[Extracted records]
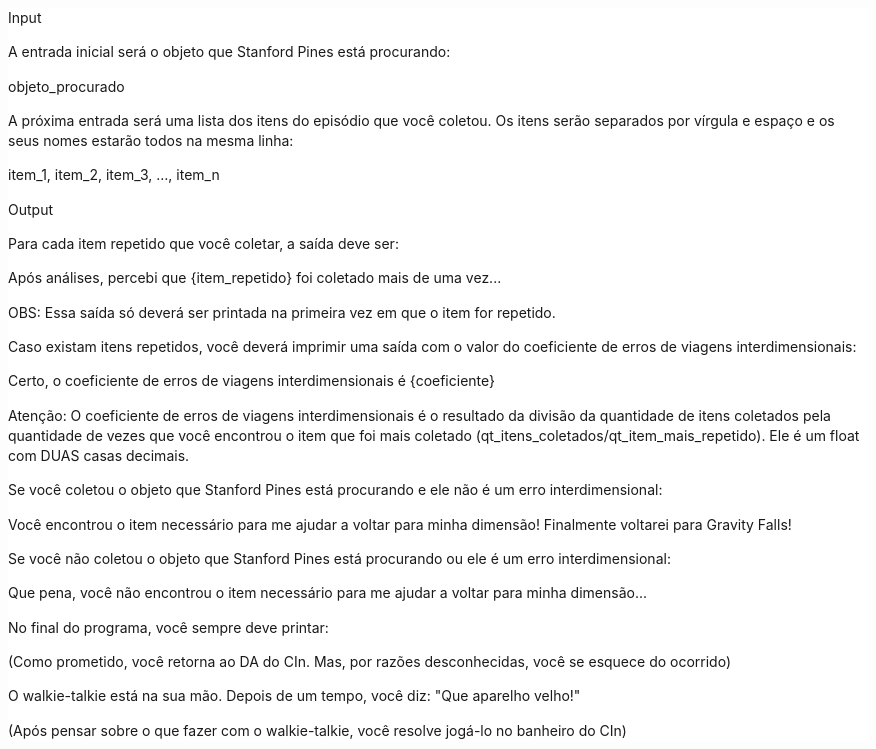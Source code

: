 Input

A entrada inicial será o objeto que Stanford Pines está procurando:

objeto_procurado

A próxima entrada será uma lista dos itens do episódio que você coletou. Os itens serão separados por vírgula e espaço e os seus nomes estarão todos na mesma linha:

item_1, item_2, item_3, …, item_n

Output

Para cada item repetido que você coletar, a saída deve ser:

Após análises, percebi que {item_repetido} foi coletado mais de uma vez...

OBS: Essa saída só deverá ser printada na primeira vez em que o item for repetido.

Caso existam itens repetidos, você deverá imprimir uma saída com o valor do coeficiente de erros de viagens interdimensionais:

Certo, o coeficiente de erros de viagens interdimensionais é {coeficiente}

Atenção: O coeficiente de erros de viagens interdimensionais é o resultado da divisão da quantidade de itens coletados pela quantidade de vezes que você encontrou o item que foi mais coletado (qt_itens_coletados/qt_item_mais_repetido). Ele é um float com DUAS casas decimais.

Se você coletou o objeto que Stanford Pines está procurando e ele não é um erro interdimensional:

Você encontrou o item necessário para me ajudar a voltar para minha dimensão! Finalmente voltarei para Gravity Falls!

Se você não coletou o objeto que Stanford Pines está procurando ou ele é um erro interdimensional:

Que pena, você não encontrou o item necessário para me ajudar a voltar para minha dimensão...

No final do programa, você sempre deve printar:

(Como prometido, você retorna ao DA do CIn. Mas, por razões desconhecidas, você se esquece do ocorrido)

O walkie-talkie está na sua mão. Depois de um tempo, você diz: "Que aparelho velho!"

(Após pensar sobre o que fazer com o walkie-talkie, você resolve jogá-lo no banheiro do CIn)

### [DESCRIPTION OF THE TASK]
Return word for word the lines above from the line with "Você encontrou o item necessário" to the line with "O walkie-talkie está", including both and leaving out all others.

### [SOLUTION TO THE PROBLEM]
Você encontrou o item necessário para me ajudar a voltar para minha dimensão! Finalmente voltarei para Gravity Falls!

Se você não coletou o objeto que Stanford Pines está procurando ou ele é um erro interdimensional:

Que pena, você não encontrou o item necessário para me ajudar a voltar para minha dimensão...

No final do programa, você sempre deve printar:

(Como prometido, você retorna ao DA do CIn. Mas, por razões desconhecidas, você se esquece do ocorrido)

O walkie-talkie está na sua mão. Depois de um tempo, você diz: "Que aparelho velho!"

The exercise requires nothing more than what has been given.